== EXERCISE INPUTS

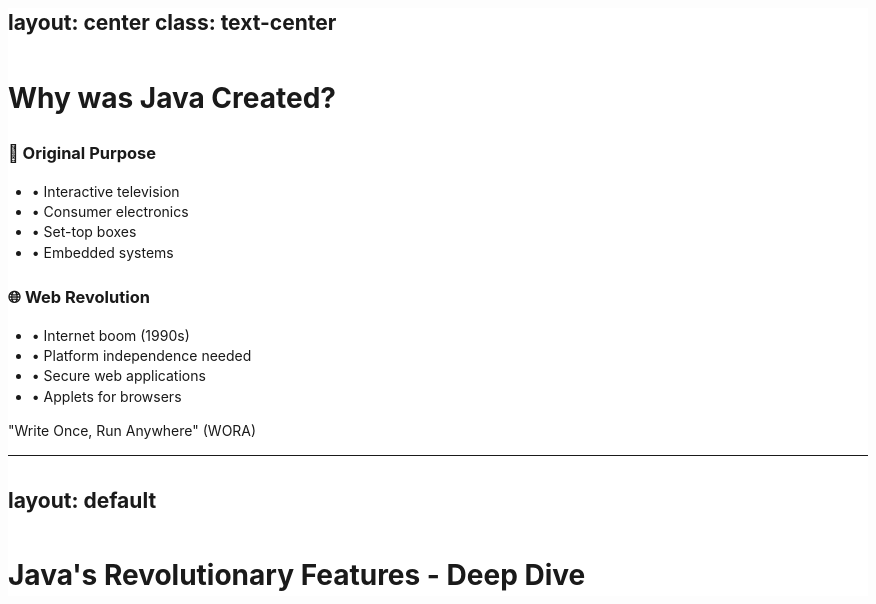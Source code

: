 layout: center
class: text-center
---

# Why was Java Created?

<div class="grid grid-cols-2 gap-8 mt-8">

<div class="bg-blue-50 p-6 rounded-lg">
<h3 class="text-xl font-bold mb-4">🎯 Original Purpose</h3>

<v-clicks>

<ul class="text-left space-y-2">
<li>• Interactive television</li>
<li>• Consumer electronics</li>
<li>• Set-top boxes</li>
<li>• Embedded systems</li>
</ul>

</v-clicks>

</div>

<div class="bg-green-50 p-6 rounded-lg">
<h3 class="text-xl font-bold mb-4">🌐 Web Revolution</h3>

<v-clicks>

<ul class="text-left space-y-2">
<li>• Internet boom (1990s)</li>
<li>• Platform independence needed</li>
<li>• Secure web applications</li>
<li>• Applets for browsers</li>
</ul>

</v-clicks>

</div>

</div>

<div v-click class="mt-8 text-2xl font-bold text-green-600">
"Write Once, Run Anywhere" (WORA)
</div>



---
layout: default
---

# Java's Revolutionary Features - Deep Dive

<div class="grid grid-cols-3 gap-6">

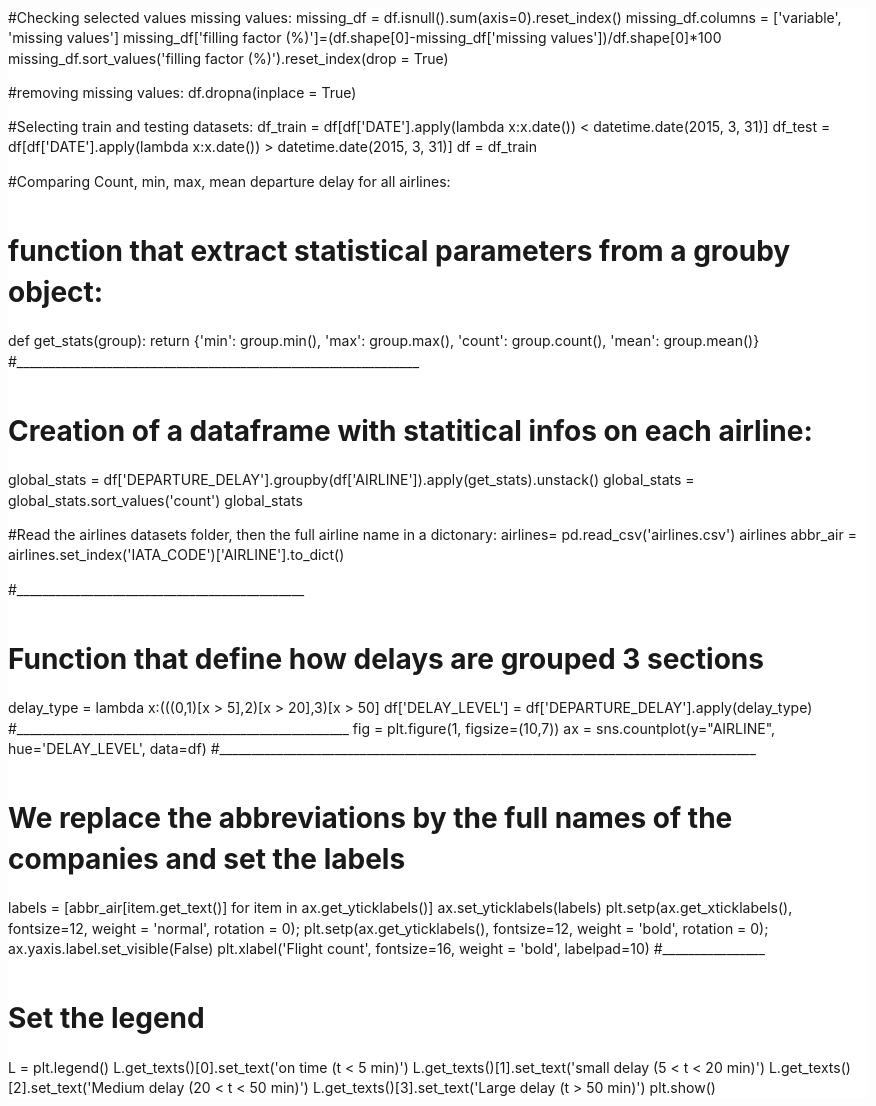 #Checking selected values missing values: 
missing_df = df.isnull().sum(axis=0).reset_index()
missing_df.columns = ['variable', 'missing values']
missing_df['filling factor (%)']=(df.shape[0]-missing_df['missing values'])/df.shape[0]*100
missing_df.sort_values('filling factor (%)').reset_index(drop = True)

#removing missing values:
df.dropna(inplace = True)

#Selecting train and testing datasets:
df_train = df[df['DATE'].apply(lambda x:x.date()) < datetime.date(2015, 3, 31)]
df_test  = df[df['DATE'].apply(lambda x:x.date()) > datetime.date(2015, 3, 31)]
df = df_train


#Comparing Count, min, max, mean departure delay for all airlines: 
# function that extract statistical parameters from a grouby object:
def get_stats(group):
    return {'min': group.min(), 'max': group.max(),
            'count': group.count(), 'mean': group.mean()}
#_______________________________________________________________
# Creation of a dataframe with statitical infos on each airline:
global_stats = df['DEPARTURE_DELAY'].groupby(df['AIRLINE']).apply(get_stats).unstack()
global_stats = global_stats.sort_values('count')
global_stats


#Read the airlines datasets folder, then the full airline name in a dictonary:
airlines= pd.read_csv('airlines.csv')
airlines
abbr_air = airlines.set_index('IATA_CODE')['AIRLINE'].to_dict()


#_____________________________________________
# Function that define how delays are grouped 3 sections
delay_type = lambda x:(((0,1)[x > 5],2)[x > 20],3)[x > 50]
df['DELAY_LEVEL'] = df['DEPARTURE_DELAY'].apply(delay_type)
#____________________________________________________
fig = plt.figure(1, figsize=(10,7))
ax = sns.countplot(y="AIRLINE", hue='DELAY_LEVEL', data=df)
#____________________________________________________________________________________
# We replace the abbreviations by the full names of the companies and set the labels
labels = [abbr_air[item.get_text()] for item in ax.get_yticklabels()]
ax.set_yticklabels(labels)
plt.setp(ax.get_xticklabels(), fontsize=12, weight = 'normal', rotation = 0);
plt.setp(ax.get_yticklabels(), fontsize=12, weight = 'bold', rotation = 0);
ax.yaxis.label.set_visible(False)
plt.xlabel('Flight count', fontsize=16, weight = 'bold', labelpad=10)
#________________
# Set the legend
L = plt.legend()
L.get_texts()[0].set_text('on time (t < 5 min)')
L.get_texts()[1].set_text('small delay (5 < t < 20 min)')
L.get_texts()[2].set_text('Medium delay (20 < t < 50 min)')
L.get_texts()[3].set_text('Large delay (t > 50 min)')
plt.show()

====

*WORK ITEM:*
Print the entries as they stand, first line through the line holding "#Checking selected values", with every picture removed.

*RESPONSE AREA:*
Source code

: layout: center
class: text-center
---

# Why was Java Created?

<div class="grid grid-cols-2 gap-8 mt-8">

<div class="bg-blue-50 p-6 rounded-lg">
<h3 class="text-xl font-bold mb-4">🎯 Original Purpose</h3>

<v-clicks>

<ul class="text-left space-y-2">
<li>• Interactive television</li>
<li>• Consumer electronics</li>
<li>• Set-top boxes</li>
<li>• Embedded systems</li>
</ul>

</v-clicks>

</div>

<div class="bg-green-50 p-6 rounded-lg">
<h3 class="text-xl font-bold mb-4">🌐 Web Revolution</h3>

<v-clicks>

<ul class="text-left space-y-2">
<li>• Internet boom (1990s)</li>
<li>• Platform independence needed</li>
<li>• Secure web applications</li>
<li>• Applets for browsers</li>
</ul>

</v-clicks>

</div>

</div>

<div v-click class="mt-8 text-2xl font-bold text-green-600">
"Write Once, Run Anywhere" (WORA)
</div>



---
layout: default
---

# Java's Revolutionary Features - Deep Dive

<div class="grid grid-cols-3 gap-6">

 #Checking selected values missing values: 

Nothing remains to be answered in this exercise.